WORK TO COMPLETE:
Identify and pull out each line of the entries in which "left" occurs.

:::

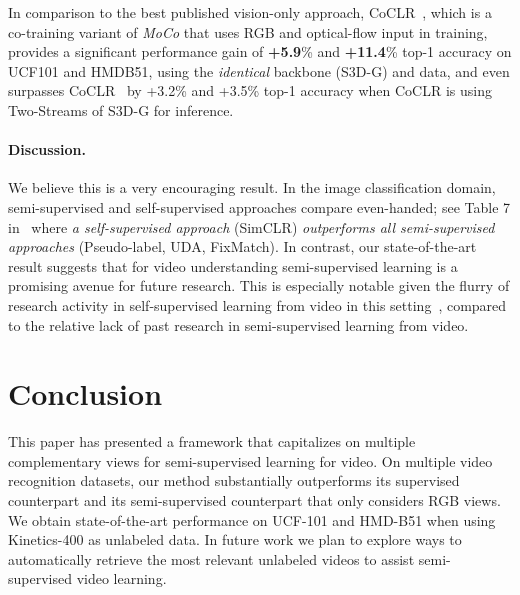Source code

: \documentclass[10pt,twocolumn,letterpaper]{article}
\begin{document}
In comparison to the best published vision-only approach, CoCLR~\cite{Han20}, which is a co-training variant of \textit{MoCo} \cite{he2020momentum} that uses RGB and optical-flow input in training,  \textbf{\oursshort} provides a significant performance gain of \textbf{+5.9}\% and \textbf{+11.4}\% top-1 accuracy on UCF101 and HMDB51, using the \textit{identical} backbone (S3D-G) and data, and even surpasses  \mbox{CoCLR}~\cite{Han20} by {+3.2}\% and {+3.5}\% top-1 accuracy when CoCLR is using Two-Streams of S3D-G for inference. 


\paragraph{Discussion.}
We believe this is a very encouraging result. 
{In} the image classification domain, semi-supervised and self-supervised approaches compare even-handed; \eg see Table 7 in~\cite{Chen20} where \textit{a self-supervised approach} (SimCLR) \textit{outperforms all semi-supervised approaches} (\eg Pseudo-label, UDA, FixMatch).  {In contrast,} our state-of-the-art result suggests that for video understanding semi-supervised learning is a promising avenue for future research. {This is especially notable} 
given the flurry of research activity in self-supervised learning from video in this setting~\cite{alwassel2019self,avid,patrick2020multi,benaim2020speednet,Han20,yang2020video}, compared to the relative lack of past research in semi-supervised learning from video.  




\section{Conclusion}\label{sec:conclusions}


This paper has presented a \ours framework that capitalizes on multiple complementary views for semi-supervised learning {for video}.
On multiple video recognition datasets, our method substantially outperforms its supervised counterpart and its semi-supervised counterpart that only considers RGB views.  
We obtain state-of-the-art performance on UCF-101 and HMD-B51 when using Kinetics-400 as unlabeled data.
In future work we plan to explore ways to automatically retrieve the most relevant unlabeled videos to assist semi-supervised video learning. %


\newcount\cvprrulercount
\appendix

\setcounter{table}{0}
\renewcommand{\thetable}{A.\arabic{table}}	
\end{document}

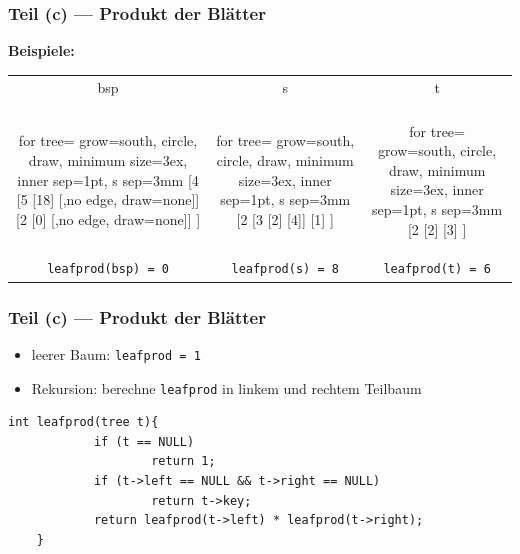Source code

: \documentclass{beamer}
\begin{document}
\begin{frame}[fragile] \frametitle{Teil (c) --- Produkt der Blätter}
	\textbf{Beispiele:}
	
	\begin{center}
		\begin{tabular}{ccc}
			bsp & s & t \\ \\
			\begin{forest}
				for tree={ grow=south, circle, draw, minimum size=3ex, inner sep=1pt, s sep=3mm }
				[4 	[5 [18] [,no edge, draw=none]] [2 [0] [,no edge, draw=none]] ]
			\end{forest}
			&
			\begin{forest}
				for tree={ grow=south, circle, draw, minimum size=3ex, inner sep=1pt, s sep=3mm }
				[2 	[3 [2] [4]] [1] ]
			\end{forest}
			&
			\begin{forest}
				for tree={ grow=south, circle, draw, minimum size=3ex, inner sep=1pt, s sep=3mm }
				[2 	[2] [3] ]
			\end{forest} \\ \pause
			\footnotesize \texttt{leafprod(bsp) = 0} &
			\footnotesize \texttt{leafprod(s) = 8} &
			\footnotesize \texttt{leafprod(t) = 6}
		\end{tabular}
	\end{center}
\end{frame}
\begin{frame}[fragile] \frametitle{Teil (c) --- Produkt der Blätter}
	\begin{itemize}
		\item leerer Baum: \texttt{leafprod = 1}
		\item Rekursion: berechne \texttt{leafprod} in linkem und rechtem Teilbaum
	\end{itemize}
	\pause
	\begin{lstlisting}[style=notebook]
	int leafprod(tree t){
			if (t == NULL)
					return 1;
			if (t->left == NULL && t->right == NULL)
					return t->key;
			return leafprod(t->left) * leafprod(t->right);
	}
	\end{lstlisting}
\end{frame}
\end{document}
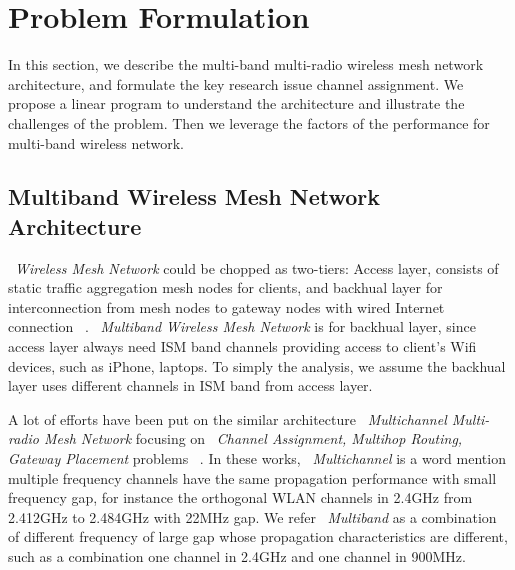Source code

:\section{Problem Formulation}
\label{sec:problemformulation}


In this section, we describe the multi-band multi-radio wireless mesh network architecture, and formulate the key research issue channel assignment. 
We propose a linear program to understand the architecture and illustrate the challenges of the problem.
Then we leverage the factors of the performance for multi-band wireless network.
 
\subsection{Multiband Wireless Mesh Network Architecture}
\label{subsec:architecture}
~\emph{Wireless Mesh Network} could be chopped as two-tiers:
Access layer, consists of static traffic aggregation mesh nodes for clients, and backhual layer for interconnection from mesh nodes to gateway nodes with wired Internet connection ~\cite{akyildiz2005wireless}. 
~\emph{Multiband Wireless Mesh Network} is for backhual layer, since access layer always need ISM band channels providing access to client's Wifi devices, such as iPhone, laptops. To simply the analysis, we assume the backhual layer uses different channels in ISM band from access layer.

A lot of efforts have been put on the similar architecture ~\emph{Multichannel Multi-radio Mesh Network} focusing on ~\emph{Channel Assignment, Multihop Routing, Gateway Placement} problems ~\cite{si2010overview}.
In these works, ~\emph{Multichannel} is a word mention multiple frequency channels have the same propagation performance with small frequency gap, for instance the orthogonal WLAN channels in 2.4GHz from 2.412GHz to 2.484GHz with 22MHz gap.
We refer ~\emph{Multiband} as a combination of different frequency of large gap whose propagation characteristics are different, such as a combination one channel in 2.4GHz and one channel in 900MHz.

:::

RESPONSE TO THE EXERCISE:
			if (t->left == NULL && t->right == NULL)
			return leafprod(t->left) * leafprod(t->right);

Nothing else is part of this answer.